At Becton Dickinson’s Sumter plant, Plant Manager Kevin Johnson and his workers make some important products.
“Obviously the needle to draw the blood, then the tube to hold the blood, then it moves onto the laboratory,” he said. “Behind every product we make, there’s a patient, and there’s going to be a diagnosis based on that blood.”
By all accounts, they’re good jobs.
“We’re one of the best paying jobs in the county,” Johnson said.
He said they’re clean and safe jobs too.
“I like to tell people it’s no longer ‘Lucy in the Chocolate Factory.’ It’s quite different. It’s advanced. It’s world-class,” he said.
But the plant manager said they’re jobs not always easy to fill. It’s a problem he thinks about often.
“Every day,” he said. “It’s absolutely key to what we do. I’d like to say we’re holding our own, but the truth of the matter is we have openings, and we have openings that aren’t actively filled right now that we would like to have filled.”
It’s not a problem unique to Becton Dickinson or even Sumter County. But right now, Sumter Economic Development has made the problem its focus.
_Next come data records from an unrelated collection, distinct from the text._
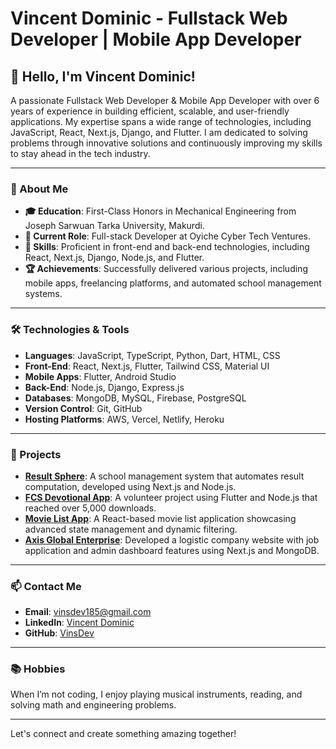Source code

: # Vincent Dominic - Fullstack Web Developer | Mobile App Developer

## 👋 Hello, I'm Vincent Dominic!

A passionate Fullstack Web Developer & Mobile App Developer with over 6 years of experience in building efficient, scalable, and user-friendly applications. My expertise spans a wide range of technologies, including JavaScript, React, Next.js, Django, and Flutter. I am dedicated to solving problems through innovative solutions and continuously improving my skills to stay ahead in the tech industry.

---

### 🌟 About Me
- **🎓 Education**: First-Class Honors in Mechanical Engineering from Joseph Sarwuan Tarka University, Makurdi.
- **💼 Current Role**: Full-stack Developer at Oyiche Cyber Tech Ventures.
- **🔧 Skills**: Proficient in front-end and back-end technologies, including React, Next.js, Django, Node.js, and Flutter.
- **🏆 Achievements**: Successfully delivered various projects, including mobile apps, freelancing platforms, and automated school management systems.

---

### 🛠 Technologies & Tools
- **Languages**: JavaScript, TypeScript, Python, Dart, HTML, CSS
- **Front-End**: React, Next.js, Flutter, Tailwind CSS, Material UI
- **Mobile Apps**: Flutter, Android Studio
- **Back-End**: Node.js, Django, Express.js
- **Databases**: MongoDB, MySQL, Firebase, PostgreSQL
- **Version Control**: Git, GitHub
- **Hosting Platforms**: AWS, Vercel, Netlify, Heroku

---

### 🚀 Projects
- **[Result Sphere](https://resultsphere.com.ng)**: A school management system that automates result computation, developed using Next.js and Node.js.
- **[FCS Devotional App](https://www.fcsnigeria.org/daily-devotionals/)**: A volunteer project using Flutter and Node.js that reached over 5,000 downloads.
- **[Movie List App](https://movielistproject.vercel.app)**: A React-based movie list application showcasing advanced state management and dynamic filtering.
- **[Axis Global Enterprise](https://axisglobalenterprise.net)**: Developed a logistic company website with job application and admin dashboard features using Next.js and MongoDB.

---

### 📫 Contact Me
- **Email**: [vinsdev185@gmail.com](mailto:vinsdev185@gmail.com)
- **LinkedIn**: [Vincent Dominic](https://www.linkedin.com/in/vincent-dominic-277644273)
- **GitHub**: [VinsDev](https://github.com/VinsDev)

---

### 📚 Hobbies
When I’m not coding, I enjoy playing musical instruments, reading, and solving math and engineering problems.

---

Let's connect and create something amazing together!
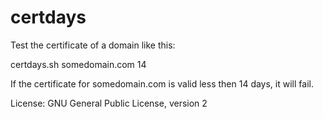 # certdays

Test the certificate of a domain like this:

certdays.sh somedomain.com 14

If the certificate for somedomain.com is valid less then 14 days, it will fail.

License: GNU General Public License, version 2
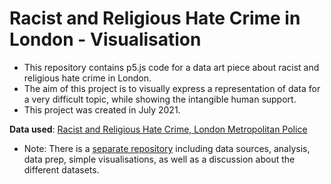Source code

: # Racist and Religious Hate Crime in London - Visualisation

- This repository contains p5.js code for a data art piece about racist and religious hate crime in London. 
- The aim of this project is to visually express a representation of data for a very difficult topic, while showing the intangible human support. 
- This project was created in July 2021. 

**Data used**: [Racist and Religious Hate Crime, London Metropolitan Police](https://data.london.gov.uk/dataset/mps-hate-crime-or-special-crime-dashboard-data)

- Note: There is a 
[separate repository](https://github.com/deaxmachina/hatecrime_uk_data)
including data sources, analysis, data prep, simple visualisations, as well as a discussion about the different datasets. 
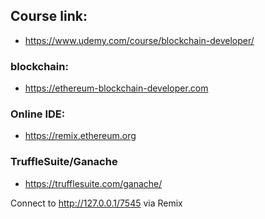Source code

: ## Course link:
- https://www.udemy.com/course/blockchain-developer/

### blockchain: 
- https://ethereum-blockchain-developer.com

### Online IDE:
- https://remix.ethereum.org


### TruffleSuite/Ganache
- https://trufflesuite.com/ganache/

Connect to http://127.0.0.1/7545 via Remix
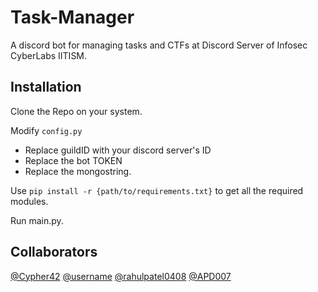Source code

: # Task-Manager

A discord bot for managing tasks and CTFs at Discord Server of Infosec CyberLabs IITISM.

## Installation

Clone the Repo on your system.

Modify `config.py`
- Replace guildID with your discord server's ID
- Replace the bot TOKEN
- Replace the mongostring.

Use `pip install -r {path/to/requirements.txt}` to get all the required modules.

Run main.py.

## Collaborators

[@Cypher42](https://www.github.com/Cypher42)    [@username](https://www.github.com/)    [@rahulpatel0408](https://www.github.com/rahulpatel0408)    [@APD007](https://www.github.com/APD007)
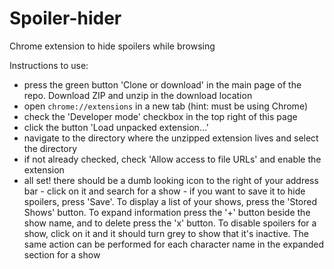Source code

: # Spoiler-hider
Chrome extension to hide spoilers while browsing

Instructions to use:
* press the green button 'Clone or download' in the main page of the repo. Download ZIP and unzip in the download location
* open `chrome://extensions` in a new tab (hint: must be using Chrome)
* check the 'Developer mode' checkbox in the top right of this page
* click the button 'Load unpacked extension...'
* navigate to the directory where the unzipped extension lives and select the directory
* if not already checked, check 'Allow access to file URLs' and enable the extension
* all set! there should be a dumb looking icon to the right of your address bar - click on it and search for a show - if you want to save it to hide spoilers, press 'Save'. To display a list of your shows, press the 'Stored Shows' button. To expand information press the '+' button beside the show name, and to delete press the 'x' button. To disable spoilers for a show, click on it and it should turn grey to show that it's inactive. The same action can be performed for each character name in the expanded section for a show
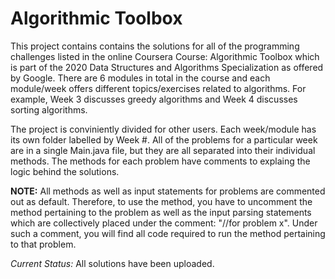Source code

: # Algorithmic Toolbox
This project contains contains the solutions for all of the programming challenges listed in the online Coursera Course: Algorithmic Toolbox which is part of the 2020 Data Structures and Algorithms Specialization as offered by Google. There are 6 modules in total in the course and each module/week offers different topics/exercises related to algorithms. For example, Week 3 discusses greedy algorithms and Week 4 discusses sorting algorithms. 

The project is conviniently divided for other users. Each week/module has its own folder labelled by Week #. All of the problems for a particular week are in a single Main.java file, but they are all separated into their individual methods. The methods for each problem have comments to explaing the logic behind the solutions. 

**NOTE:** All methods as well as input statements for problems are commented out as default. Therefore, to use the method, you have to uncomment the method pertaining to the problem as well as the input parsing statements which are collectively placed under the comment: "//for problem x". Under such a comment, you will find all code required to run the method pertaining to that problem.
  
*Current Status:* All solutions have been uploaded. 
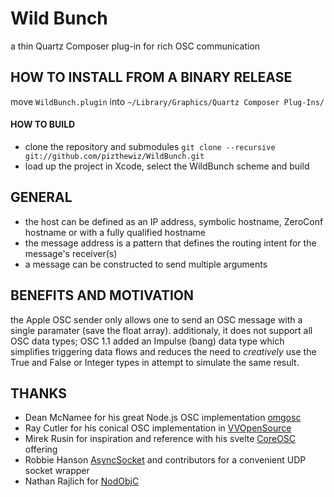 
# Wild Bunch
a thin Quartz Composer plug-in for rich OSC communication

## HOW TO INSTALL FROM A BINARY RELEASE
move `WildBunch.plugin` into `~/Library/Graphics/Quartz Composer Plug-Ins/`

#### HOW TO BUILD
- clone the repository and submodules `git clone --recursive git://github.com/pizthewiz/WildBunch.git`
- load up the project in Xcode, select the WildBunch scheme and build

## GENERAL
- the host can be defined as an IP address, symbolic hostname, ZeroConf hostname or with a fully qualified hostname
- the message address is a pattern that defines the routing intent for the message's receiver(s)
- a message can be constructed to send multiple arguments

## BENEFITS AND MOTIVATION
the Apple OSC sender only allows one to send an OSC message with a single paramater (save the float array). additionaly, it does not support all OSC data types; OSC 1.1 added an Impulse (bang) data type which simplifies triggering data flows and reduces the need to _creatively_ use the True and False or Integer types in attempt to simulate the same result.

## THANKS
- Dean McNamee for his great Node.js OSC implementation [omgosc](https://github.com/deanm/omgosc)
- Ray Cutler for his conical OSC implementation in [VVOpenSource](http://code.google.com/p/vvopensource/)
- Mirek Rusin for inspiration and reference with his svelte [CoreOSC](https://github.com/mirek/CoreOSC/) offering
- Robbie Hanson [AsyncSocket](https://github.com/robbiehanson/CocoaAsyncSocket) and contributors for a convenient UDP socket wrapper
- Nathan Rajlich for [NodObjC](https://github.com/TooTallNate/NodObjC)
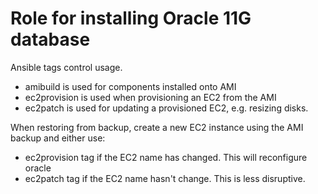 # Role for installing Oracle 11G database

Ansible tags control usage.

- amibuild is used for components installed onto AMI
- ec2provision is used when provisioning an EC2 from the AMI
- ec2patch is used for updating a provisioned EC2, e.g. resizing disks.

When restoring from backup, create a new EC2 instance using the AMI backup
and either use:

- ec2provision tag if the EC2 name has changed.  This will reconfigure oracle
- ec2patch tag if the EC2 name hasn't change.  This is less disruptive.
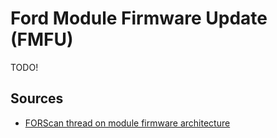 # Ford Module Firmware Update (FMFU)

TODO!

## Sources

* [FORScan thread on module firmware architecture](https://forscan.org/forum/viewtopic.php?f=13&t=18751)
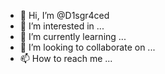 - 👋 Hi, I’m @D1sgr4ced
- 👀 I’m interested in ...
- 🌱 I’m currently learning ...
- 💞️ I’m looking to collaborate on ...
- 📫 How to reach me ...

<!---
D1sgr4ced/D1sgr4ced is a ✨ special ✨ repository because its `README.md` (this file) appears on your GitHub profile.
You can click the Preview link to take a look at your changes.
--->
Erika Williams with the group is constantly working to build a reliable workforce in Sumter County by reaching out to young people and, perhaps, more importantly, their parents to tell them there are jobs available, you might not need a college degree to apply, and they aren’t dirty.
“Honestly, there are some manufacturing facilities where you can practically eat off of the floor just by what the safety requirements are for that particular business, so it’s clean, it’s safe, the benefits are great. The pay, man, it’s very lucrative. It’s one of those things like, ‘Ah ha! Had I known, you know, would I have taken a different path?’ But the thing about it is, it’s not just about what I know, it’s about having that opportunity to share that information with others,” she said.
Thursday night, Sumter Economic Development will host a reception for parents of eight graders in Sumter and Lee Counties to tell them why manufacturing careers might be best for their children.
Friday, those students will be exposed to advanced manufacturing in an expo.